─── STORED DATA ───

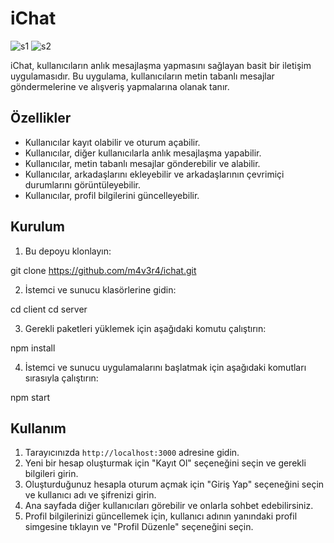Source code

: # iChat
![s1](https://github.com/m4v3r4/ichat/assets/67810878/286a2291-6a50-4cef-ba4f-6194eae23cbe)
![s2](https://github.com/m4v3r4/ichat/assets/67810878/b1e07871-5655-40f0-9a85-cbb064b585ff)


iChat, kullanıcıların anlık mesajlaşma yapmasını sağlayan basit bir iletişim uygulamasıdır. Bu uygulama, kullanıcıların metin tabanlı mesajlar göndermelerine ve alışveriş yapmalarına olanak tanır.

## Özellikler

- Kullanıcılar kayıt olabilir ve oturum açabilir.
- Kullanıcılar, diğer kullanıcılarla anlık mesajlaşma yapabilir.
- Kullanıcılar, metin tabanlı mesajlar gönderebilir ve alabilir.
- Kullanıcılar, arkadaşlarını ekleyebilir ve arkadaşlarının çevrimiçi durumlarını görüntüleyebilir.
- Kullanıcılar, profil bilgilerini güncelleyebilir.

## Kurulum

1. Bu depoyu klonlayın:

git clone https://github.com/m4v3r4/ichat.git


2. İstemci ve sunucu klasörlerine gidin:

cd client
cd server

3. Gerekli paketleri yüklemek için aşağıdaki komutu çalıştırın:

npm install


4. İstemci ve sunucu uygulamalarını başlatmak için aşağıdaki komutları sırasıyla çalıştırın:

npm start


## Kullanım

1. Tarayıcınızda `http://localhost:3000` adresine gidin.
2. Yeni bir hesap oluşturmak için "Kayıt Ol" seçeneğini seçin ve gerekli bilgileri girin.
3. Oluşturduğunuz hesapla oturum açmak için "Giriş Yap" seçeneğini seçin ve kullanıcı adı ve şifrenizi girin.
4. Ana sayfada diğer kullanıcıları görebilir ve onlarla sohbet edebilirsiniz.
5. Profil bilgilerinizi güncellemek için, kullanıcı adının yanındaki profil simgesine tıklayın ve "Profil Düzenle" seçeneğini seçin.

───

- WHAT NEEDS TO BE DONE -
Lines before the one containing "3. Oluşturduğunuz hesapla" are to be left out; that line and every line after it through the end of the data should be copied exactly.

- ANSWER TO THIS TASK -
3. Oluşturduğunuz hesapla oturum açmak için "Giriş Yap" seçeneğini seçin ve kullanıcı adı ve şifrenizi girin.
4. Ana sayfada diğer kullanıcıları görebilir ve onlarla sohbet edebilirsiniz.
5. Profil bilgilerinizi güncellemek için, kullanıcı adının yanındaki profil simgesine tıklayın ve "Profil Düzenle" seçeneğini seçin.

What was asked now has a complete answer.